(Beginning of Recorded information)
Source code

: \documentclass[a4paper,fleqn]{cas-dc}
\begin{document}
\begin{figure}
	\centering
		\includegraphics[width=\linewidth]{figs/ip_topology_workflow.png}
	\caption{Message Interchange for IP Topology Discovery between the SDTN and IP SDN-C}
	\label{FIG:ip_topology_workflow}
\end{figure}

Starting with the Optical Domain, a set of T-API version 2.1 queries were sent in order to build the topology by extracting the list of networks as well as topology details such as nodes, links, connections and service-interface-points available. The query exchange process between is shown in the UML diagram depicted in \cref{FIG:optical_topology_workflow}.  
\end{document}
(End of Recorded information)
(Beginning of Recorded information)
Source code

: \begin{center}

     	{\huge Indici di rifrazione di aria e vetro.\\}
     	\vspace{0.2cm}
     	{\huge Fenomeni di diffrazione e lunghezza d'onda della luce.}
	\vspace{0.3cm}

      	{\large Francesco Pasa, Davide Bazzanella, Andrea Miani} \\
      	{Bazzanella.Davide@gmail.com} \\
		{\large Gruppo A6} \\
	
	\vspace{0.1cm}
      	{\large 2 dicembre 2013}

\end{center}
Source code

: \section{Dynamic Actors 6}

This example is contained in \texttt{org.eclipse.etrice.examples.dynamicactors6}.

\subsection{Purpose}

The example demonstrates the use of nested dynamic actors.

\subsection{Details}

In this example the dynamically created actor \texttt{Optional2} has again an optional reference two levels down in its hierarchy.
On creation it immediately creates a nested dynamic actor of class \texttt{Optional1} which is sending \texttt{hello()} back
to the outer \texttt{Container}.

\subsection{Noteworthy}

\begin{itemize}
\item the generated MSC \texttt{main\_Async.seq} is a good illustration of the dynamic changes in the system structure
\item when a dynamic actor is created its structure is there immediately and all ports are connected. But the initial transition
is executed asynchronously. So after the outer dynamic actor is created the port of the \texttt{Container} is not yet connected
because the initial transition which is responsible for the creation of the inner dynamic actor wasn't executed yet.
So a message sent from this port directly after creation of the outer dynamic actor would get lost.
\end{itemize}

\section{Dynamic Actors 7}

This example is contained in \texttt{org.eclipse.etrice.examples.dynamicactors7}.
(End of Recorded information)
(Beginning of Recorded information)
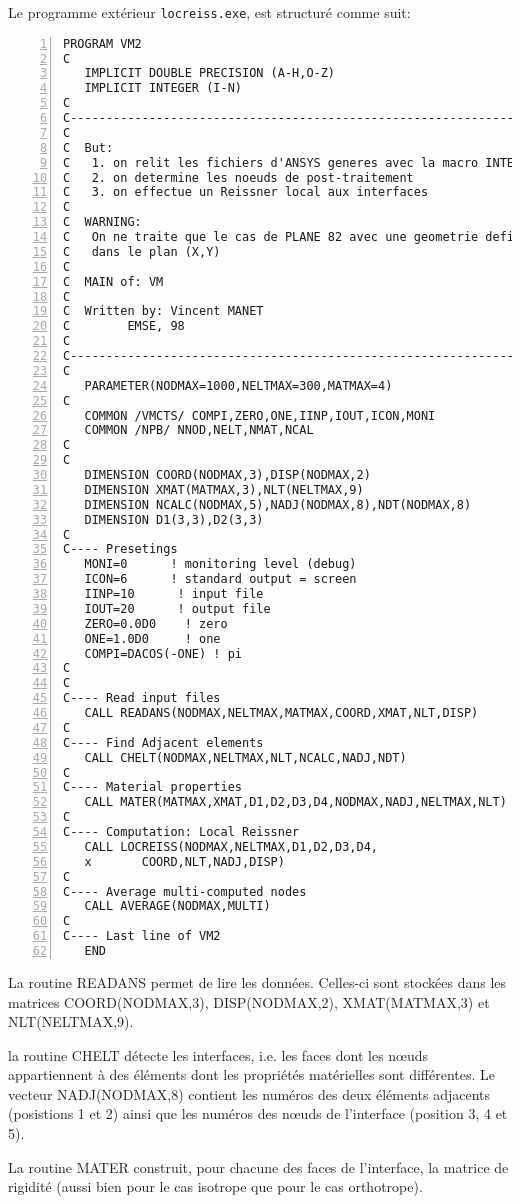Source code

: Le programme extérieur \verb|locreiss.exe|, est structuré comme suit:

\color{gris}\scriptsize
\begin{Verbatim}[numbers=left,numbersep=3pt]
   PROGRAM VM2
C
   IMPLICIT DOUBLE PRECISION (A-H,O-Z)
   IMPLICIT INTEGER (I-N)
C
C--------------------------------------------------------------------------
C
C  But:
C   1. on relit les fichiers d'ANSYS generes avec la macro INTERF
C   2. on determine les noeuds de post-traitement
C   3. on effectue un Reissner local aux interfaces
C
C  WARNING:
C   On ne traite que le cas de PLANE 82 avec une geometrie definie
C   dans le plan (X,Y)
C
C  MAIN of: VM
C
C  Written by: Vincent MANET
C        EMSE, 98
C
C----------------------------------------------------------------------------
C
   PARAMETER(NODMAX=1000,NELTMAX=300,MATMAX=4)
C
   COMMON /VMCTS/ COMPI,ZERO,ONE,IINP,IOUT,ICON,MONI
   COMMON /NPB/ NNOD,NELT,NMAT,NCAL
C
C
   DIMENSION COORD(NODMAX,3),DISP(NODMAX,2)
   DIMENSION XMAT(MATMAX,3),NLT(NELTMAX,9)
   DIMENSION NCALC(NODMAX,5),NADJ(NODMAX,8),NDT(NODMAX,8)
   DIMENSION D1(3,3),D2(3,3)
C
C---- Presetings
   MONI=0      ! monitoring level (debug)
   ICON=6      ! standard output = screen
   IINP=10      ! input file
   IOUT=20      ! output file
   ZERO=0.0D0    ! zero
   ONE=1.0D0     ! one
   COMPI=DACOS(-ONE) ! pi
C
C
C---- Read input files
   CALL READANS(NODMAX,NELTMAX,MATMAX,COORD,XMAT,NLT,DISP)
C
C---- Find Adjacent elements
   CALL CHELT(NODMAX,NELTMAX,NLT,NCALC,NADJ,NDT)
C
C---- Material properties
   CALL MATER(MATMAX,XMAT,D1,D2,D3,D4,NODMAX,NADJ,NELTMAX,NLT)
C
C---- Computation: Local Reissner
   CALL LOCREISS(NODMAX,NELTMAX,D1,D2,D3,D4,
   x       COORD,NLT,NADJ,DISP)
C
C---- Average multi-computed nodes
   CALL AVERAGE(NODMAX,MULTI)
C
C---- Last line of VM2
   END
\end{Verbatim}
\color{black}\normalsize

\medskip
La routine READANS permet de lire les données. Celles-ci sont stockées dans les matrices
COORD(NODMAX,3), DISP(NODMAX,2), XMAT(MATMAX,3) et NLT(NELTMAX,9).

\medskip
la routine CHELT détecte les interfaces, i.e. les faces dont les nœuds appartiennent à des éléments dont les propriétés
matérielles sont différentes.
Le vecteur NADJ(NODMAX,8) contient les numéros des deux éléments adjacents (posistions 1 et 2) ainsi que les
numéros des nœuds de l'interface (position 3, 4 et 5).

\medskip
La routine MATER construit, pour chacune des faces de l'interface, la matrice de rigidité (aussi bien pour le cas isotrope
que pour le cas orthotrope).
(End of Recorded information)
_Exercise_.
Copy out each line of the data above, exactly, if it lies between the line holding "monitoring level (debug)" and the line holding "C---- Find Adjacent elements", inclusive; copy no other line.

_Exercise response_.
   MONI=0      ! monitoring level (debug)
   ICON=6      ! standard output = screen
   IINP=10      ! input file
   IOUT=20      ! output file
   ZERO=0.0D0    ! zero
   ONE=1.0D0     ! one
   COMPI=DACOS(-ONE) ! pi
C
C
C---- Read input files
   CALL READANS(NODMAX,NELTMAX,MATMAX,COORD,XMAT,NLT,DISP)
C
C---- Find Adjacent elements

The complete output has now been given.